“I’m not going to change the gospel and I’m not going to cheapen grace just because our society is saying it’s OK.”
We are shaped by our community–our place–perhaps more than we know. For Wilfredo De Jesús that place was Chicago’s Humboldt Park.
He was 8 when his mom announced that his alcoholic father was abandoning the family and leaving the state. Wilfredo ran to the nearby bar his dad owned to plead with him to stay. Despite his tears, he did not prevail.
Much of the following years is a blur of hardship, instability, confusion, anxiety and anger. His mom worked when she could, where she could, leaned on welfare when she had to, and raised six kids alone. Wilfredo’s older brothers tried to fill the void of leadership left by their absentee father, but Chicago’s Humboldt Park was a hotbed of gang activity and it wasn’t long before his brothers joined one of them.

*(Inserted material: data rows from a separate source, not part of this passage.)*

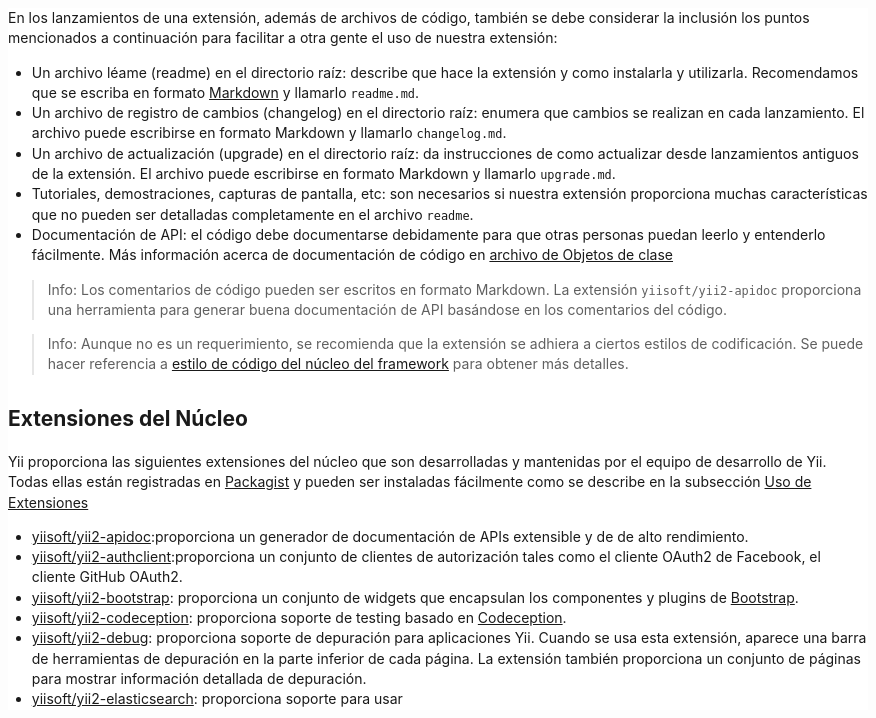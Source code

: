 En los lanzamientos de una extensión, además de archivos de código, también se debe considerar la inclusión los puntos
mencionados a continuación para facilitar a otra gente el uso de nuestra extensión:

* Un archivo léame (readme) en el directorio raíz: describe que hace la extensión y como instalarla y utilizarla.
  Recomendamos que se escriba en formato [Markdown](http://daringfireball.net/projects/markdown/) y llamarlo
  `readme.md`.
* Un archivo de registro de cambios (changelog) en el directorio raíz: enumera que cambios se realizan en cada
  lanzamiento. El archivo puede escribirse en formato Markdown y llamarlo `changelog.md`.
* Un archivo de actualización (upgrade) en el directorio raíz: da instrucciones de como actualizar desde lanzamientos
  antiguos de la extensión. El archivo puede escribirse en formato Markdown y llamarlo `upgrade.md`.
* Tutoriales, demostraciones, capturas de pantalla, etc: son necesarios si nuestra extensión proporciona muchas
  características que no pueden ser detalladas completamente en el archivo `readme`.
* Documentación de API: el código debe documentarse debidamente para que otras personas puedan leerlo y entenderlo
  fácilmente. Más información acerca de documentación de código en
  [archivo de Objetos de clase](https://github.com/yiisoft/yii2/blob/master/framework/base/BaseObject.php)

> Info: Los comentarios de código pueden ser escritos en formato Markdown. La extensión `yiisoft/yii2-apidoc`
  proporciona una herramienta para generar buena documentación de API basándose en los comentarios del código.

> Info: Aunque no es un requerimiento, se recomienda que la extensión se adhiera a ciertos estilos de
  codificación. Se puede hacer referencia a
  [estilo de código del núcleo del framework](https://github.com/yiisoft/yii2/blob/master/docs/internals/core-code-style.md) para
  obtener más detalles.

## Extensiones del Núcleo <span id="core-extensions"></span>

Yii proporciona las siguientes extensiones del núcleo que son desarrolladas y mantenidas por el equipo de desarrollo
de Yii. Todas ellas están registradas en [Packagist](https://packagist.org/) y pueden ser instaladas fácilmente como
se describe en la subsección [Uso de Extensiones](#using-extensions)

- [yiisoft/yii2-apidoc](https://github.com/yiisoft/yii2-apidoc):proporciona un generador de documentación de APIs
  extensible y de de alto rendimiento.
- [yiisoft/yii2-authclient](https://github.com/yiisoft/yii2-authclient):proporciona un conjunto de clientes de
  autorización tales como el cliente OAuth2 de Facebook, el cliente GitHub OAuth2.
- [yiisoft/yii2-bootstrap](https://github.com/yiisoft/yii2-bootstrap): proporciona un conjunto de widgets que
  encapsulan los componentes y plugins de [Bootstrap](http://getbootstrap.com/).
- [yiisoft/yii2-codeception](https://github.com/yiisoft/yii2-codeception): proporciona soporte de testing basado en
  [Codeception](http://codeception.com/).
- [yiisoft/yii2-debug](https://github.com/yiisoft/yii2-debug): proporciona soporte de depuración para aplicaciones
  Yii. Cuando se usa esta extensión, aparece una barra de herramientas de depuración en la parte inferior de cada
  página. La extensión también proporciona un conjunto de páginas para mostrar información detallada de depuración.
- [yiisoft/yii2-elasticsearch](https://github.com/yiisoft/yii2-elasticsearch): proporciona soporte para usar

Wilfredo was not quite 2 when the first historic riots rocked Humboldt Park’s Puerto Rican community beginning on June 12, 1966. Eleven years later, history repeated itself. Outrage broiled as the community witnessed blatant racism and brutality from Chicago’s police, now well documented. On June 4, 1977, the Division Street Riots erupted when the cops murdered two Puerto Rican youth. The rioting continued for three days.
Wilfredo De Jesús, then 12, picks up the narrative.

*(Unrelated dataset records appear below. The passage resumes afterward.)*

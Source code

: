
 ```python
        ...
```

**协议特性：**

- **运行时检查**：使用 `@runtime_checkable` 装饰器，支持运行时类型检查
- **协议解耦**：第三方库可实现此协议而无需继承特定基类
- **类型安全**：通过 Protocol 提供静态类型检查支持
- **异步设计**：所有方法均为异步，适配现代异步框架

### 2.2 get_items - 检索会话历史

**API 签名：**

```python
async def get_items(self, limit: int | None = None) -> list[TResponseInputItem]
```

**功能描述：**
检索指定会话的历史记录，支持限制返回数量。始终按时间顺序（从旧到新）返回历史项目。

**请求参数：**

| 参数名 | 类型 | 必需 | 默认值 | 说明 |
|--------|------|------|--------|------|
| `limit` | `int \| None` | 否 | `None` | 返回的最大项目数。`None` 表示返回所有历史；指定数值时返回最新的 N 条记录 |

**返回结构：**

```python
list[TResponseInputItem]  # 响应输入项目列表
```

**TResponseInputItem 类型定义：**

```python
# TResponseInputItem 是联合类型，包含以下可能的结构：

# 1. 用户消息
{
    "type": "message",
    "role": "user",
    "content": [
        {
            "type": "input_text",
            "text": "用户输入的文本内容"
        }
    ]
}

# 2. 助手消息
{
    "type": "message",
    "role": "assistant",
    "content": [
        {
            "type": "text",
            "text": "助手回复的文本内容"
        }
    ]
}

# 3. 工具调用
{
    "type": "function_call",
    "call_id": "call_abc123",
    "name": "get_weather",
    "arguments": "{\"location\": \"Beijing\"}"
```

“The governor declared a state of emergency and brought in the National Guard because there was a lot of fighting between the Hispanics and the Police Department due to the injustice. We lived there, right in that chaotic scene. Every other house in our community was abandoned and the neighborhood was drug infested.”
Then something comparatively insignificant happened, yet to Wilfredo De Jesús it is a memory as vivid as the unrest itself.
“At the height of the three-day rioting and looting I went into a store and took a bottle of Pepsi. Just one bottle. When I got out on the street–Division Street, the main artery of the Puerto Rican community here in Chicago–I just sensed this voice telling me, ‘Hey, put this back!’ Today I know it was the Holy Spirit, but back then it was just this voice. I walked back into the store and put the bottle back in the refrigerator. I just felt convicted about trying to steal that Pepsi, even though people were breaking into stores all around and walking out with whole cases of stuff.”
Fast-forward through the decades.
Six years ago Pastor Wilfredo “Choco” De Jesús and his wife had a decision to make. The family was growing, the kids getting bigger, so they were thinking about new housing.
“We were looking around the city, around the suburbs, considering different options. And I told my wife, ‘If we want to change a community we’ve got to continue to live with them, here, where I was born and raised. We can’t leave this community.’”
So they didn’t. They found an available lot there in Humboldt Park and built their home where they could walk to work, walk to the grocery store and walk to their church.